While the invention has been illustrated and described in detail in the drawings and foregoing description, such illustration and description are to be considered illustrative or exemplary and not restrictive. The foregoing description details certain embodiments of the invention. It will be appreciated, however, that no matter how detailed the foregoing appears in text, the invention may be practiced in many ways. The invention is not limited to the disclosed embodiments.

Claims

1. A glass cover for an optical sensor comprising a heating system comprising:

a. a pattern of wires made of a conductive material positioned in a field of view of the optical sensor on the glass cover;

b. at least two electronic pads positioned out of the field of view of the optical sensor on the glass cover configured to connect the pattern of wires to a power supply;

wherein the wires have a width comprised between 14 and 300 μm.

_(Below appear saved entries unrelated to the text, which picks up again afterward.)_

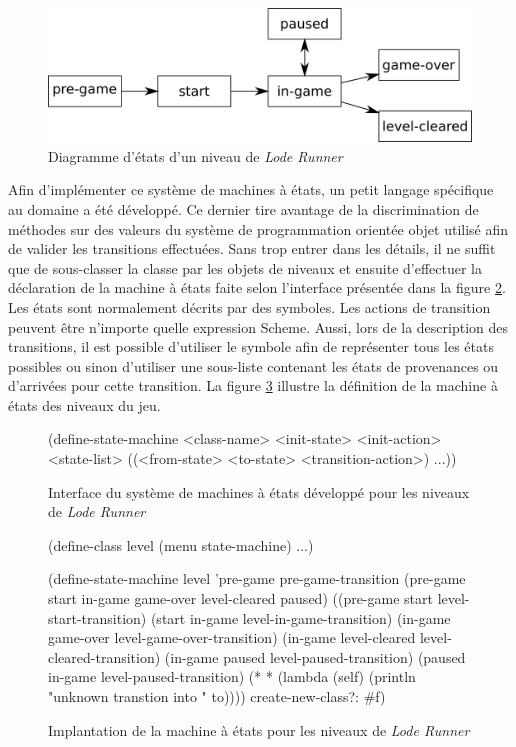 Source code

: \documentclass[12pt,twoside,letterpaper,francais]{book}
\newcommand{\scheme}[1]{\selectlanguage{english}{\tt #1}\selectlanguage{french}}
\begin{document}
\begin{figure}[htb!]
  \center
  \includegraphics[scale=0.7]{lr-state-diag}
  \caption{Diagramme d'états d'un niveau de \textit{Lode Runner}}
  \label{Exp:lr-state-diag}
\end{figure}

Afin d'implémenter ce système de machines à états, un petit langage
spécifique au domaine a été développé. Ce dernier tire avantage de la
discrimination de méthodes sur des valeurs du système de programmation
orientée objet utilisé afin de valider les transitions
effectuées. Sans trop entrer dans les détails, il ne suffit que de
sous-classer la classe \scheme{state-machine} par les objets de
niveaux et ensuite d'effectuer la déclaration de la machine à états
faite selon l'interface présentée dans la figure
\ref{Exp:def-state}. Les états sont normalement décrits par des
symboles. Les actions de transition peuvent être n'importe quelle
expression Scheme. Aussi, lors de la description des transitions, il
est possible d'utiliser le symbole \scheme{*} afin de représenter tous
les états possibles ou sinon d'utiliser une sous-liste contenant les
états de provenances ou d'arrivées pour cette transition. La figure
\ref{Exp:lr-lvl-state-machine} illustre la définition de la machine à
états des niveaux du jeu.\\

\begin{figure}[htb1]
  \begin{schemecode}
(define-state-machine 
  <class-name> <init-state> <init-action> <state-list>
  ((<from-state> <to-state> <transition-action>) ...))
  \end{schemecode}
  \caption{Interface du système de machines à états développé pour les
    niveaux de \textit{Lode Runner}}
  \label{Exp:def-state}
\end{figure}

\begin{figure}[htb!]
  \begin{schemecode}
(define-class level (menu state-machine) ...)

(define-state-machine level
  'pre-game pre-game-transition
  (pre-game start in-game game-over level-cleared paused)
  ((pre-game start         level-start-transition)
   (start    in-game       level-in-game-transition)
   (in-game  game-over     level-game-over-transition)
   (in-game  level-cleared level-cleared-transition)
   (in-game  paused        level-paused-transition)
   (paused   in-game       level-paused-transition)
   (* * (lambda (self) (println "unknown transtion into " to))))
  create-new-class?: \#f)
  \end{schemecode}
  \caption{Implantation de la machine à états pour les niveaux de \textit{Lode Runner}}
  \label{Exp:lr-lvl-state-machine}
\end{figure}
\end{document}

2. The glass cover according to claim 1, wherein the conductive material is a conductive ink or a conductive paste.

3. The glass cover according to claim 1, wherein a pitch of the pattern of wires is between 4 and 20 mm.

4. The glass cover according to claim 1, wherein the glass cover is a portion of a windshield, a sidelite or a backlite of a vehicle or a portion of a trim element of a vehicle.

5. The glass cover according to claim 1, wherein the wires are deposited on the glass cover by silk screen, digital printing or aerosol printing.

6. The glass cover according to claim 1, wherein the conductive material is composed of particles of a diameter lower than 5 μm.

7. The glass cover according to claim 1, wherein the conductive material is composed of nanoparticles.

8. The glass cover according to claim 6, wherein the particles or nanoparticles are made of silver.

9. The glass cover according to claim 1, wherein the pattern of wires is mainly constituted by horizontal or vertical or oblique wires.

10. The glass cover according to claim 1, wherein the optical sensor is a lidar.

11. The glass cover according to claim 1, wherein the wires are coated with a polymeric resin.

12. The glass cover according to claim 1, wherein the glass cover is coated with a magnetron coating.

13. A sensor device comprising a housing, a glass cover according to claim 1.

14. The sensor device according to claim 13, wherein the sensor is a lidar.

15. A method to obtain the glass cover according to claim 1 comprising:

providing a glass;

printing the pattern of wires made of the conductive material on the glass, by silk screen, digital printing or aerosol printing; and

connecting the pattern of wires to a power supply through at least two electronic pads positioned on the glass.

16. The glass cover according to claim 1, wherein the wires have a width between 25 and 200 μm.

17. The glass cover according to claim 1, wherein the wires have a width between 35 and 100 μm.

18. The glass cover according to claim 1, wherein the wires have a width between 45 and 55 nm.

19. The glass cover according to claim 3, wherein the pitch of the pattern of wires is between 5 and 15 mm.

20. The glass cover according to claim 3, wherein the pitch of the pattern of wires is between 6 and 10 mm.